**WHAT TO DO:**
Set down exactly the lines in the records below that run from the line with "The Technical Context" to the line with "To ensure data", inclusive, and nothing more.

**SOURCE MATERIAL:**

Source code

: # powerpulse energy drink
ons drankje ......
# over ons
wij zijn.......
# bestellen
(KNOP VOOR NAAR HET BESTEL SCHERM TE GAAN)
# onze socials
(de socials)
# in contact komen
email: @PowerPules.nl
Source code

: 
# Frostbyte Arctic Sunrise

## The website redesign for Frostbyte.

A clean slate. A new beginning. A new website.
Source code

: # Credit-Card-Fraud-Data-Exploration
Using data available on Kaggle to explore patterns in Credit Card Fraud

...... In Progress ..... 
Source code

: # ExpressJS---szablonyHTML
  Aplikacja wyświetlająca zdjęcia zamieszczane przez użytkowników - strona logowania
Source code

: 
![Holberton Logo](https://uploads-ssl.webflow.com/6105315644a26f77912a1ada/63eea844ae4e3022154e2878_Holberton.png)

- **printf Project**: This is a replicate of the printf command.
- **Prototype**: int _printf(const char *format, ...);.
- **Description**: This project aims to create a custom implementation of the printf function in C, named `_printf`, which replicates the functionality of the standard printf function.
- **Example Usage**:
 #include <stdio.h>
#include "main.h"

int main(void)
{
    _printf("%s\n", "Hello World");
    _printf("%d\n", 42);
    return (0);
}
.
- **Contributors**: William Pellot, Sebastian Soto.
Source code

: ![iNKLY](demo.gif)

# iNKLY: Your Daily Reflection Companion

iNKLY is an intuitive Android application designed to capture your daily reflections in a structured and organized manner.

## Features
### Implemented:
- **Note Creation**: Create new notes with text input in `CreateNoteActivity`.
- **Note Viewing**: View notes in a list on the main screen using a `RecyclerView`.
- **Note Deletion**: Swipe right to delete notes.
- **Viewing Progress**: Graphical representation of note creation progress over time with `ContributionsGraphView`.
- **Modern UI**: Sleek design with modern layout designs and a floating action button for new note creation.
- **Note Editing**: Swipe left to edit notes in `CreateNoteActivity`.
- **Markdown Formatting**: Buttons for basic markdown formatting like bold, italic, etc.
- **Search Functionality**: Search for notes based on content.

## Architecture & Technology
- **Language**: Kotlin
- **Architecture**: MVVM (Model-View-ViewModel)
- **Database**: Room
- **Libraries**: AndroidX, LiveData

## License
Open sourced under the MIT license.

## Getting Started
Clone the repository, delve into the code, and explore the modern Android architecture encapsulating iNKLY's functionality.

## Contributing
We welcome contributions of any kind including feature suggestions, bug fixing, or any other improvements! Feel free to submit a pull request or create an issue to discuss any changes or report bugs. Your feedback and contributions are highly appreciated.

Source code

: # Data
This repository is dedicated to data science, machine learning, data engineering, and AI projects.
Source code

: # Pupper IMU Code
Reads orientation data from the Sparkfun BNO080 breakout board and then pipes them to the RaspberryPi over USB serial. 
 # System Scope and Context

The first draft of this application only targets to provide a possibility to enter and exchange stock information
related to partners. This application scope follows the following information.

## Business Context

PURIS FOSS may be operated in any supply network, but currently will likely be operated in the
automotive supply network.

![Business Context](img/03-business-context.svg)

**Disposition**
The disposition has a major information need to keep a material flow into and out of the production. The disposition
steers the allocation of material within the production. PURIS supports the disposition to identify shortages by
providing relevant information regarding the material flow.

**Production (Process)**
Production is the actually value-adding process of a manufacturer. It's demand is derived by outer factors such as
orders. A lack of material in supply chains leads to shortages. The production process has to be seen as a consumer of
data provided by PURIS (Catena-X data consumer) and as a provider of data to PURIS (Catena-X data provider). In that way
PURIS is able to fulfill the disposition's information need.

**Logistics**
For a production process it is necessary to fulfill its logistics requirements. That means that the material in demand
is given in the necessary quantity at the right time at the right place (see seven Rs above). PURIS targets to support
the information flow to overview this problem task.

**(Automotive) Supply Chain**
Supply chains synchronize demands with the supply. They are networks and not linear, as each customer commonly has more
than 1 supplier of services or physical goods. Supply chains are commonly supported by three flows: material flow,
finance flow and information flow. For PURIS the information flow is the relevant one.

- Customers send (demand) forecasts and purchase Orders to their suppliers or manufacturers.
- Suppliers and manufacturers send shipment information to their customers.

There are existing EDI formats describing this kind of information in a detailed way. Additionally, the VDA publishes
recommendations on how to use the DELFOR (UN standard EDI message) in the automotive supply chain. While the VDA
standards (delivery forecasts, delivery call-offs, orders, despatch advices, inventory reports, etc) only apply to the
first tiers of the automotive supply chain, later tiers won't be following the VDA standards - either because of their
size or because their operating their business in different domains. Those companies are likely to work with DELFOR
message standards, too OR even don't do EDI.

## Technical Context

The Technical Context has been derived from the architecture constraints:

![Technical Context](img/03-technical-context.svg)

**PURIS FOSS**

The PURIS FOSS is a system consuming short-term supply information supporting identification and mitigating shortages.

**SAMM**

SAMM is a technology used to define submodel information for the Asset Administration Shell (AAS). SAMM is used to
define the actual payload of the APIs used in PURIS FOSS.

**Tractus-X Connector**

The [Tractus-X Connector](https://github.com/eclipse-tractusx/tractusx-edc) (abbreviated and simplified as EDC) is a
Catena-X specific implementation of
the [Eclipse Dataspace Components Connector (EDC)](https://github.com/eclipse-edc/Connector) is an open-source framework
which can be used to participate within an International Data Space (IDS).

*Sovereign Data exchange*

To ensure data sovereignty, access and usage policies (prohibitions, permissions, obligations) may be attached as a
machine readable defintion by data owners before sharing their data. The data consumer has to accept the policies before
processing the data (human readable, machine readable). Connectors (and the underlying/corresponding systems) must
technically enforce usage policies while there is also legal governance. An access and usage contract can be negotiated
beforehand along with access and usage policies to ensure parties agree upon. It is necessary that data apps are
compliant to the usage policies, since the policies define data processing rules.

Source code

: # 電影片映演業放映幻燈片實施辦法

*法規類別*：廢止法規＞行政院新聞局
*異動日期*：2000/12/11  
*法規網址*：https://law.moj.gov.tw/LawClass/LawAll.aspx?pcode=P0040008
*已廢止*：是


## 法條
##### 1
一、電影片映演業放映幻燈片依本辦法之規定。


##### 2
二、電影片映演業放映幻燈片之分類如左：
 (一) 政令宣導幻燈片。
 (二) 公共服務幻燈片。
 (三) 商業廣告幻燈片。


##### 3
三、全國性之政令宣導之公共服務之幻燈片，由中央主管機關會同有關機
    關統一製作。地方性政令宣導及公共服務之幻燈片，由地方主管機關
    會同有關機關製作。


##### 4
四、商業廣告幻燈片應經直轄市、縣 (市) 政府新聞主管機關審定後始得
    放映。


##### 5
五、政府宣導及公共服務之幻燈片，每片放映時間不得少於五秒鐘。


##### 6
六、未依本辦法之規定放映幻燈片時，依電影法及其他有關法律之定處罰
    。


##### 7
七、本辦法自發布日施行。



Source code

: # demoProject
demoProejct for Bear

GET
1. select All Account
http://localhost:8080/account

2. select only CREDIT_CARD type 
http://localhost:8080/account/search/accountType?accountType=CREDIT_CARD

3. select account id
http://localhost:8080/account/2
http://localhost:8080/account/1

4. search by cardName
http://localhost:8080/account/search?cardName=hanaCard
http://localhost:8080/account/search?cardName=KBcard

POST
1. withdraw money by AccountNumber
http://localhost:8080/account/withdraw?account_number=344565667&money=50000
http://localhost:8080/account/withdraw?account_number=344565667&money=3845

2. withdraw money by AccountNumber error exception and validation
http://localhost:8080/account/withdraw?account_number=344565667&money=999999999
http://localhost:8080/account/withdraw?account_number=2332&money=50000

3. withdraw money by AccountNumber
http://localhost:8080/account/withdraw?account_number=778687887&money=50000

**TASK ANSWER:**
The Technical Context has been derived from the architecture constraints:

![Technical Context](img/03-technical-context.svg)

**PURIS FOSS**

The PURIS FOSS is a system consuming short-term supply information supporting identification and mitigating shortages.

**SAMM**

SAMM is a technology used to define submodel information for the Asset Administration Shell (AAS). SAMM is used to
define the actual payload of the APIs used in PURIS FOSS.

**Tractus-X Connector**

The [Tractus-X Connector](https://github.com/eclipse-tractusx/tractusx-edc) (abbreviated and simplified as EDC) is a
Catena-X specific implementation of
the [Eclipse Dataspace Components Connector (EDC)](https://github.com/eclipse-edc/Connector) is an open-source framework
which can be used to participate within an International Data Space (IDS).

*Sovereign Data exchange*

To ensure data sovereignty, access and usage policies (prohibitions, permissions, obligations) may be attached as a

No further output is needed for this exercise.